Roger Dugan, Business Development Director, argues that the role of insolvency practitioners is often misconceived, following allegations of a culture of misconduct within the insolvency sector.
Insolvency and restructuring professionals have recently suffered unduly negative press in the wake of various misconduct findings. While the instances of wrongdoing did indeed involve improper conduct, much of the resulting coverage failed to indicate just how rare misconduct is in the industry. Indeed, in my experience, the corporate rescue and recovery sector is, no different to most other professional sectors. There are of course a few bad apples but the vast majority of professionals, in what can be a highly-pressured, competitive industry where they often encounter challenging demands from different stakeholders, are highly ethical and conscientious.
Of course, it’s easy to see why the wrongdoing in question generated sensational headlines such as that in the Financial Times, which read “Misconduct cases bring UK insolvency ‘wild west’ into focus”. One case cited in the article involved grotesque misconduct relating to an insolvency, which attracted a “£13.5m fine announced this month for KPMG and one of its former partners for helping private equity group HIG force the insolvency of mattress company Silentnight, in order to jettison its £100m pension scheme burden before it bought the business.” Clearly, this is an instance of shocking impropriety. The other case mentioned in the article is one where “Deloitte and two of its former partners were fined a record £1m last year for failing to ensure there was no conflict of interest when they acted as administrators to collapsed electricals chain Comet Group.” Yet it is also important to note that the relevant enforcement mechanisms worked: the misconduct was detected and duly punished.
Yet the Financial Times article extrapolates from such isolated cases of misconduct unfounded concerns about the entire insolvency sector, which the article correctly says “includes an array of independent firms as well as the Big Four accounting groups and their smaller rivals”. The article even quotes an unnamed “senior auditor” as saying that “In all of the accounting firms the restructuring teams are the wide boys and girls,” and that “auditors and accountants are saints by comparison.”
The tone of this article seems to me a one-sided over generalisation of the “bad apple” perspective. This jaundiced view seems to be based on isolated cases of misconduct and hearsay in the form of colourful statements. It is not a perspective that I think we should subscribe to. In my view, the proper role of restructuring and insolvency professionals is often misconceived, even within the wider accountancy and legal sectors.
It is important that people better understand the role and function of insolvency practitioners ahead of what is going to be a difficult couple of years.

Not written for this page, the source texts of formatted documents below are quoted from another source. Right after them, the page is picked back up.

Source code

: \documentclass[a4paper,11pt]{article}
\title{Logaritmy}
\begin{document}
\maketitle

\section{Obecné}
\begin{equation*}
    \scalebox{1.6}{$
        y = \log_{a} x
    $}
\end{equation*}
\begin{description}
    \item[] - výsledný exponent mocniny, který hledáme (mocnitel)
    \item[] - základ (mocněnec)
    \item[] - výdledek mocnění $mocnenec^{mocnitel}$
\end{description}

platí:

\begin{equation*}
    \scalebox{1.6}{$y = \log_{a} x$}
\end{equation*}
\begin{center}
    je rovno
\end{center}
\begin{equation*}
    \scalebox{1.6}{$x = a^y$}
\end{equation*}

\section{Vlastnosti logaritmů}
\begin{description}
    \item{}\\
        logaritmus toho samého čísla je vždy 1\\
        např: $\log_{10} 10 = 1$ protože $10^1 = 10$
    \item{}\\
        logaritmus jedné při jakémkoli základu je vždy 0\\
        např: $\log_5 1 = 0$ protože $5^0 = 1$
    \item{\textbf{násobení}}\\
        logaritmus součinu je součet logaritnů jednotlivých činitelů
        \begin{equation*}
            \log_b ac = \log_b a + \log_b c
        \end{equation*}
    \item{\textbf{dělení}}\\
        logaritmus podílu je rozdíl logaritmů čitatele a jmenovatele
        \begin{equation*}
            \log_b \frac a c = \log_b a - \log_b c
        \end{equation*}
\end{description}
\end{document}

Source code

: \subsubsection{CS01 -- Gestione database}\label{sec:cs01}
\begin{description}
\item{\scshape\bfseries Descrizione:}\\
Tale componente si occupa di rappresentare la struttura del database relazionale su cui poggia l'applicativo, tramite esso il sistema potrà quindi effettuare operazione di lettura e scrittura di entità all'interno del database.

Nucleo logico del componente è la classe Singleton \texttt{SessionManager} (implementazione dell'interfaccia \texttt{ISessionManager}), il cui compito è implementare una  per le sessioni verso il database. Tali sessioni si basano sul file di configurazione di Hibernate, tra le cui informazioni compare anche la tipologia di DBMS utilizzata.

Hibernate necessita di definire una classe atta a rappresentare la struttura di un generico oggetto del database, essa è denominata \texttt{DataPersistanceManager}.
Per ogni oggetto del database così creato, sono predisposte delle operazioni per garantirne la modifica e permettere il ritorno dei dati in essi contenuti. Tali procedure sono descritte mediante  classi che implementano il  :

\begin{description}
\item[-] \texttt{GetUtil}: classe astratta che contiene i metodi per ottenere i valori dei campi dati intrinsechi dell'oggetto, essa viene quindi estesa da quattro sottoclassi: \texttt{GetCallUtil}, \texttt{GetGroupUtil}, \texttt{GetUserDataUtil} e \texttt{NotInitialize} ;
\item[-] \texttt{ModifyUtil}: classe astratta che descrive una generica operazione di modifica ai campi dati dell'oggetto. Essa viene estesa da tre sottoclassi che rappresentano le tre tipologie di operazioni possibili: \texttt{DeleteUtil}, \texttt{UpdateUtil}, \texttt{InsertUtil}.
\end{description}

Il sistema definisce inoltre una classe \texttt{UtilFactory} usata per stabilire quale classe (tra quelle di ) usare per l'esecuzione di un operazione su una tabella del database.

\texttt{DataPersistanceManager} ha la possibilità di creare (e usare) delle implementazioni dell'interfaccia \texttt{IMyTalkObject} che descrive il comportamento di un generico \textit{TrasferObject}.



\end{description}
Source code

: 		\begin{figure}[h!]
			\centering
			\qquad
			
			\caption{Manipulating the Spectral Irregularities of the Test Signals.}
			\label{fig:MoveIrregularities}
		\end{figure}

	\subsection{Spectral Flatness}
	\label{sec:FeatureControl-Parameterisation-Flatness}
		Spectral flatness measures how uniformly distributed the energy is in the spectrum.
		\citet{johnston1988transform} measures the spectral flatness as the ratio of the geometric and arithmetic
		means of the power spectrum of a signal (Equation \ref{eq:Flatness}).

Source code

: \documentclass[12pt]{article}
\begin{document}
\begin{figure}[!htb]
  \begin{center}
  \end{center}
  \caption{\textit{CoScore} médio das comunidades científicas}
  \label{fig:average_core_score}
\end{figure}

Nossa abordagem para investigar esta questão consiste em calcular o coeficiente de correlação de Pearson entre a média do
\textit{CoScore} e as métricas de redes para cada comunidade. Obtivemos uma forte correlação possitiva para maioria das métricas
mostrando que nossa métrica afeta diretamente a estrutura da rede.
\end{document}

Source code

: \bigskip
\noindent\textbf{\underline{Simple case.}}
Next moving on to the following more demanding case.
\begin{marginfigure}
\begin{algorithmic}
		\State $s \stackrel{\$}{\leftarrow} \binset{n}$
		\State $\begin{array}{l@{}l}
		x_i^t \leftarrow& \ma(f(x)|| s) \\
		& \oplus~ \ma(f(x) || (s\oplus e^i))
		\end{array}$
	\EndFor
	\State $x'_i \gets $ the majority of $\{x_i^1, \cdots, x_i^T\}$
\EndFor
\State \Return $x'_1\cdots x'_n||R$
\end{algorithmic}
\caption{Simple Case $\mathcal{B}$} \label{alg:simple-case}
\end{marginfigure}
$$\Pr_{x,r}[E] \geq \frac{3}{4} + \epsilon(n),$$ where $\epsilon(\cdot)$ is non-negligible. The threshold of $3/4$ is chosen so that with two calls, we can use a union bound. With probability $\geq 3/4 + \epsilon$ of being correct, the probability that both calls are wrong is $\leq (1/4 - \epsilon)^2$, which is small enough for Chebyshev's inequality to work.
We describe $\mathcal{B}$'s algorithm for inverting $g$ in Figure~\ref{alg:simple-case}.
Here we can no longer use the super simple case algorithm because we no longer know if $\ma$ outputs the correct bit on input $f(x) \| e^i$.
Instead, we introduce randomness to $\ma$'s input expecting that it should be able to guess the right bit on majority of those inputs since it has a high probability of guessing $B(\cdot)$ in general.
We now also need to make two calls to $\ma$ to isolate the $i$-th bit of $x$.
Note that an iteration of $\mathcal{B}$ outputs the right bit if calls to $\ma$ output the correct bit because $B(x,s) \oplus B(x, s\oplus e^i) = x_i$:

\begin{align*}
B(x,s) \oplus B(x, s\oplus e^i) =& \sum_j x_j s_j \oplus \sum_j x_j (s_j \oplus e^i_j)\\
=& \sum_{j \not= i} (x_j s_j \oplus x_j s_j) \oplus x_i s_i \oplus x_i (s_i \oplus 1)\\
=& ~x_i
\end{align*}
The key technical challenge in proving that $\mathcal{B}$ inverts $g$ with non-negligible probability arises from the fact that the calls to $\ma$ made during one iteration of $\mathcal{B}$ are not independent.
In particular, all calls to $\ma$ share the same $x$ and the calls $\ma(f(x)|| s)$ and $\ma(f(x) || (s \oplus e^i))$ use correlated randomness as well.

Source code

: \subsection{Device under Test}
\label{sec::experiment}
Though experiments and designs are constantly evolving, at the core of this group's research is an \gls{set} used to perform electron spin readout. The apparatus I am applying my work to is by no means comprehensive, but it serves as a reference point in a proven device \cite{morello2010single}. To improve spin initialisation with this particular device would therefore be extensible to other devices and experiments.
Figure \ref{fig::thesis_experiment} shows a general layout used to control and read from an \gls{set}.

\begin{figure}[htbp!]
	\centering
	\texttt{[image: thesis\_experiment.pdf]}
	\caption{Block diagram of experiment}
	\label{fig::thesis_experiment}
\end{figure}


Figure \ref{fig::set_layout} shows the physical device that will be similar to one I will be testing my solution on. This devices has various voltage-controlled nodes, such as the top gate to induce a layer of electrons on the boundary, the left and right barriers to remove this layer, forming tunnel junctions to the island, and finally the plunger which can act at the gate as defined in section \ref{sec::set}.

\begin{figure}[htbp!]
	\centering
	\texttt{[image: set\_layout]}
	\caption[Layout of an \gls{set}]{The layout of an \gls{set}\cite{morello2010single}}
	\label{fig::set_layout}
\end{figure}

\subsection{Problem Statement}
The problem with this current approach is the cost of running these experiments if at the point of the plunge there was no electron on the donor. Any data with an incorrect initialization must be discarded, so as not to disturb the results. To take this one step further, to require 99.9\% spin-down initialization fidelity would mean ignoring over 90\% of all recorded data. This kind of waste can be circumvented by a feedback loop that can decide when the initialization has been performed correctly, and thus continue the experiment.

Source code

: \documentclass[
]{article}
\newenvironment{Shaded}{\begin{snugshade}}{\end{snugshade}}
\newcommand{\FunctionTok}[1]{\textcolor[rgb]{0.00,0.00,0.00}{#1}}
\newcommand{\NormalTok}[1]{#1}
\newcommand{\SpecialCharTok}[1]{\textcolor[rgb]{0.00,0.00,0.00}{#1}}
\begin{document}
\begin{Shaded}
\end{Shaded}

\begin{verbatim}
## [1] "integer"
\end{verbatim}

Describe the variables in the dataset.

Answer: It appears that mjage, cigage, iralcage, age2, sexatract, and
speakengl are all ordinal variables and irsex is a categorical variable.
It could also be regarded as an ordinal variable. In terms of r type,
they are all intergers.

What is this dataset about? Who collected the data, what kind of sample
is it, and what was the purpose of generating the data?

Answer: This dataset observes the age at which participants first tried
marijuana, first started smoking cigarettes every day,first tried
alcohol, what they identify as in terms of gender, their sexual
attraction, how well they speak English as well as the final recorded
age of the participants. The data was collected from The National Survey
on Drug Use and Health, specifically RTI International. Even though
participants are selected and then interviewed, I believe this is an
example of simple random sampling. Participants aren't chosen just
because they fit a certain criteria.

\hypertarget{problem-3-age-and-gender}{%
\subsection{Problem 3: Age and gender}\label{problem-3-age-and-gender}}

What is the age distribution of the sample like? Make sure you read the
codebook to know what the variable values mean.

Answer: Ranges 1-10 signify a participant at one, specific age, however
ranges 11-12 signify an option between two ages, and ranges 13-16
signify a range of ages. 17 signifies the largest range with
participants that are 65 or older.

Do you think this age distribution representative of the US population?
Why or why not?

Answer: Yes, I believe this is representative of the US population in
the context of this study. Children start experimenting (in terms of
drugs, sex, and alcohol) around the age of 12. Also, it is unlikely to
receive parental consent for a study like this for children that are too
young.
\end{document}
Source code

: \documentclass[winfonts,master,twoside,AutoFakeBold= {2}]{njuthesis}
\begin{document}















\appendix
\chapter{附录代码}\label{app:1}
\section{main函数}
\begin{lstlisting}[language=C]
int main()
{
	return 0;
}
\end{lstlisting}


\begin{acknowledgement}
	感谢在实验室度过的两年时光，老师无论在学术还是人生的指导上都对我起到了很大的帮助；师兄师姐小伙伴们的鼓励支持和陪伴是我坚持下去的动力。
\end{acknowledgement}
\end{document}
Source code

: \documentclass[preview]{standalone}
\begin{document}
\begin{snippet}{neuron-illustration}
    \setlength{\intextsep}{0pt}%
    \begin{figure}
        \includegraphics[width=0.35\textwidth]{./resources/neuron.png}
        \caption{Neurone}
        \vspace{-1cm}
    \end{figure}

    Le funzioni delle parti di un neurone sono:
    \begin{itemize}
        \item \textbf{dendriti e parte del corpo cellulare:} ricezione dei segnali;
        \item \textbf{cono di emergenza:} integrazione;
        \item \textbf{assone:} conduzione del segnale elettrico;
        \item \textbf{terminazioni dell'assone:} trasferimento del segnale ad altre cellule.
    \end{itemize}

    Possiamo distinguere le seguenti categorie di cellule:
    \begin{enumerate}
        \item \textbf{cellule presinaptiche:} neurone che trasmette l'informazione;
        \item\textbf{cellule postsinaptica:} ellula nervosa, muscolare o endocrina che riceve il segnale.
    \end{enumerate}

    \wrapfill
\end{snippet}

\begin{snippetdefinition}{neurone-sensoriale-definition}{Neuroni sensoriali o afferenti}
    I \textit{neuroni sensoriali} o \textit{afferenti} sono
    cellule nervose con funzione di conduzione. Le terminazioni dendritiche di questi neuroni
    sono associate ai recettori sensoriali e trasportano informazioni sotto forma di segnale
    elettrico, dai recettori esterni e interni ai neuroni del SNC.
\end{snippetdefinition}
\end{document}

It is widely anticipated that we will probably soon see a wave of insolvencies as the government withdraws its Covid-19 support schemes. The pandemic saw a reduction in the number of insolvencies, as government support such as the Bounce Back and Coronavirus Business Interruption Loan Scheme loans were granted to businesses on a large scale.
The data shows that in 2020, the number of UK companies registered for insolvencies decreased by 27 percent when compared to 2019. This pattern is believed to have continued into 2021, as supports were extended. The government’s generous support often had the unintended effect of keeping businesses on the brink of insolvency in a state of suspended animation, the “zombie” company that may often hold back innovation and renewal. An artificially created backlog of insolvencies can therefore be expected to break in the near future.
It’s easy, of course, to crudely associate insolvency practitioners with companies in a state of financial disaster, around which rumours of misdeeds may swirl. Yet that is rather like blaming firefighters for house fires, on the basis that they always seem to be around when there is a fire. Of course, those working in the rescue and restructuring space are only called to the scene when serious problems have already emerged.
When wrongdoing has occurred, however, the phenomenon of guilt by association can arise. Absurdly, insolvency practitioners are often lumped in with other players who are rightly blamed by investors and stakeholders when a company collapses. Yet insolvency practitioners have of course merely “arrived at the scene of the accident” in order to rescue the business or minimise the damage. It is only with support from creditors and others, including funders, that they will be able to bring those who are truly culpable to account.
Media headlines surrounding insolvencies tend to focus only on newsworthy failures of large high street companies. This focus on high-profile business collapses overlooks the reality that the vast bulk of work done by insolvency practitioners involves providing turnaround advice when consulted early, thereby saving businesses and jobs. Even where a business must ultimately be wound up, insolvency practitioners can use their expertise to help salvage as much as possible, reducing losses, which is to the benefit of employees, shareholders and creditors. If UK insolvency is akin to the “wild west”, then I think it’s clear that insolvency and restructuring practitioners are staunchly on the side of law and order.